The seminar was structured through theater games with a good balance of intellectual, kinesthetic, emotional, and spiritual elements. It began with one of the very outcomes I was hoping to gain: a new framework of questions. What would failure look/feel like in this experience? How do I know I know? What do I hope to find in this room? What are the assumptions/baggage that I bring into this room with me? What am I choosing to leave behind to enter this room? A significant set of questions for the end of a traumatic academic year.
Responding to these questions in writing was a revealing exercise. Trust was being established. Games designed to build community began simply and increased in vulnerability. Skillfully led movement and acting exercises drew participants together. Periods of rest and reflection were always welcomed and encouraged. This alone is crucial for learning to foster a “way of knowing.” As agents in God’s Kingdom we would do well to incorporate restful, contemplative reflection more.
We were empowered through a series of shared experiences such as the process of physically creating scenes (positive or negative scenes), or a sound with accompanied physical motion that we then gifted to another who would in turn transform it and re-gift it, or allowing emotional responses to scenes from a play guide a drawing exercise that would then be the basis for a new physical rendering of the same story. A telling moment occurred when we were asked to create a posture of being oppressed. Two other colleagues were asked to be the oppressors. Another was asked to observe and then be our substitute while we slipped out to view the picture, make adjustments (if needed) and then slip back into the picture. It was a powerful experience to show and view our oppression, feel a physical expression of this from others, and experience a substitutionary act (embodied—being the substitute and visual—witnessing someone else be our substitute). Our empathy markers were rising exponentially.
Another perceptible moment came when we worked with a memory shared by another colleague. We were each asked to write down a memory. These were deposited into a hat and then randomly distributed. We explored re-creating the memory through embodied sound and motion only. No pantomime or dialogue. As each of us developed our memory a few offered a “rehearsal-semi-performance.” As we transitioned out of this exercise we walked and in the fullness of time we honored the memory with which we had worked by stopping, waiting for the attention of everyone in the room, then reading it aloud. These memories were never identified but a settling sense of being known, respected, and valued was palpable. The risk and revelation of this memory work knitted the seminar together in remarkable ways.
How does this work affect my work? It gives me courage to use theater more confidently as a vehicle to illuminate and reveal truth or graciously refocus the false.

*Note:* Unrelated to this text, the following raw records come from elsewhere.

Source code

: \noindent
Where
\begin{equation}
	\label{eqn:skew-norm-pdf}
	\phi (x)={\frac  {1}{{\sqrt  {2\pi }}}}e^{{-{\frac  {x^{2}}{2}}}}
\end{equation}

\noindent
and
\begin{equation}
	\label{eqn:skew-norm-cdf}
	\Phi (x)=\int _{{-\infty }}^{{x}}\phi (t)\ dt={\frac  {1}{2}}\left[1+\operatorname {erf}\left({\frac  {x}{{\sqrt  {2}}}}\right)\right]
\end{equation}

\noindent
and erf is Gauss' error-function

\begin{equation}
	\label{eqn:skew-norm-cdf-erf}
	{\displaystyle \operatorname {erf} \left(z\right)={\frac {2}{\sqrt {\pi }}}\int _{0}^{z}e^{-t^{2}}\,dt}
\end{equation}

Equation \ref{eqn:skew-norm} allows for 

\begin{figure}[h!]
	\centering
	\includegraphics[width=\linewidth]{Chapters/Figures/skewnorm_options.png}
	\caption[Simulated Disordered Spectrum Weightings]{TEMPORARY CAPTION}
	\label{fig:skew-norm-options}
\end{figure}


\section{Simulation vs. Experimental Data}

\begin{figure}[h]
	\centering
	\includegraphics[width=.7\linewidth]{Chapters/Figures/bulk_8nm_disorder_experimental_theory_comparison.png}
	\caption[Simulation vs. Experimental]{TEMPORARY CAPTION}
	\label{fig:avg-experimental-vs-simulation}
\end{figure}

It has strengthened me to seek new ways of answering the difficult questions that face students and institutions. I left the seminar, which had begun with questions, with even more questions. What do we do when there is no invitation to the game? What if the invitation has limitations? What happens when the game fails? What if you need to drop out of the game, but there is no way back? What if you can see the game that you know you can play, but no one else can see you? More important than these questions though, was the key and motivating take away from this seminar: “Ah, yes!! A moment of epiphany!--” I have value, I am not alone, and in truth, here, there is safety. Truth will grow.